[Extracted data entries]
• • • • •

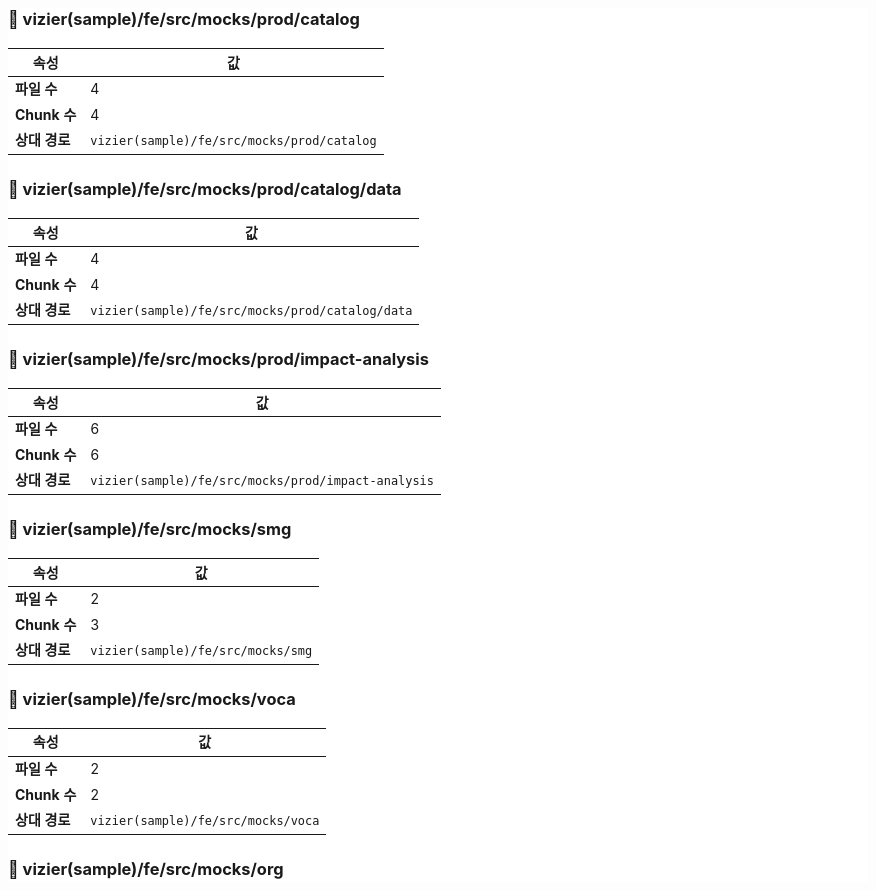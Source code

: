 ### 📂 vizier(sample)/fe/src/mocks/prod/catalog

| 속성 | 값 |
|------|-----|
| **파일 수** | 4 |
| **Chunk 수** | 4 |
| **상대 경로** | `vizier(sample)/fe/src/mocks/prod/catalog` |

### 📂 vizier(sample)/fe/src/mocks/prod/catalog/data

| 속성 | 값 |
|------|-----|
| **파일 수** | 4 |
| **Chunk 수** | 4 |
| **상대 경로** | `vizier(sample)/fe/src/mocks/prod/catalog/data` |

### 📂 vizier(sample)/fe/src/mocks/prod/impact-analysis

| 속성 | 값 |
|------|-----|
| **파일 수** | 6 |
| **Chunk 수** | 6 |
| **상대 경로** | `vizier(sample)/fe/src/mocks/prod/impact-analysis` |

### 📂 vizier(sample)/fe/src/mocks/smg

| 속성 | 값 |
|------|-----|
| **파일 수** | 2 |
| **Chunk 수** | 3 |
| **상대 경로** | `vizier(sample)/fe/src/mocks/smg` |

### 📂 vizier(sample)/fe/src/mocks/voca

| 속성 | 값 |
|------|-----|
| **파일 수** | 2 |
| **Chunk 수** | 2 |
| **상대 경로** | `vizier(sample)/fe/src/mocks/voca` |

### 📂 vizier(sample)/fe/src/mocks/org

• • • • •

> [AIM OF THE EXERCISE] Output the data above exactly. Drop every picture.

> [PROBLEM SOLUTION]
Source code

: ### 📂 vizier(sample)/fe/src/mocks/prod/catalog

| 속성 | 값 |
|------|-----|
| **파일 수** | 4 |
| **Chunk 수** | 4 |
| **상대 경로** | `vizier(sample)/fe/src/mocks/prod/catalog` |

### 📂 vizier(sample)/fe/src/mocks/prod/catalog/data

| 속성 | 값 |
|------|-----|
| **파일 수** | 4 |
| **Chunk 수** | 4 |
| **상대 경로** | `vizier(sample)/fe/src/mocks/prod/catalog/data` |

### 📂 vizier(sample)/fe/src/mocks/prod/impact-analysis

| 속성 | 값 |
|------|-----|
| **파일 수** | 6 |
| **Chunk 수** | 6 |
| **상대 경로** | `vizier(sample)/fe/src/mocks/prod/impact-analysis` |

### 📂 vizier(sample)/fe/src/mocks/smg

| 속성 | 값 |
|------|-----|
| **파일 수** | 2 |
| **Chunk 수** | 3 |
| **상대 경로** | `vizier(sample)/fe/src/mocks/smg` |

### 📂 vizier(sample)/fe/src/mocks/voca

| 속성 | 값 |
|------|-----|
| **파일 수** | 2 |
| **Chunk 수** | 2 |
| **상대 경로** | `vizier(sample)/fe/src/mocks/voca` |

### 📂 vizier(sample)/fe/src/mocks/org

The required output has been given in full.